◆ Exercise objective
The answer required is how many lines of the following entries contain the word "Consent", with no other words.

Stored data
-*-*-

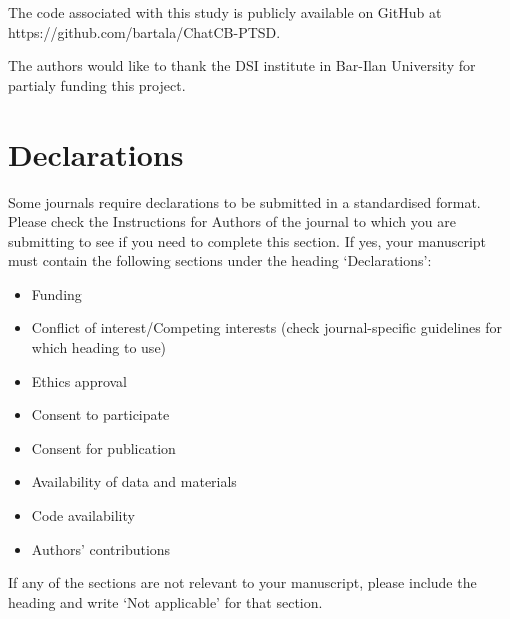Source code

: \documentclass[bst/sn-nature]{sn-jnl}%
\theoremstyle{thmstyleone}%
\theoremstyle{thmstyletwo}%
\theoremstyle{thmstylethree}%
\begin{document}
\backmatter

The code associated with this study is publicly available on GitHub at https://github.com/bartala/ChatCB-PTSD.

The authors would like to thank the DSI institute in Bar-Ilan University for partialy funding this project.

\section{Declarations}

Some journals require declarations to be submitted in a standardised format. Please check the Instructions for Authors of the journal to which you are submitting to see if you need to complete this section. If yes, your manuscript must contain the following sections under the heading `Declarations':

\begin{itemize}
\item Funding
\item Conflict of interest/Competing interests (check journal-specific guidelines for which heading to use)
\item Ethics approval 
\item Consent to participate
\item Consent for publication
\item Availability of data and materials
\item Code availability 
\item Authors' contributions
\end{itemize}

\noindent
If any of the sections are not relevant to your manuscript, please include the heading and write `Not applicable' for that section. 
\end{document}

-*-*-

◆ Response
2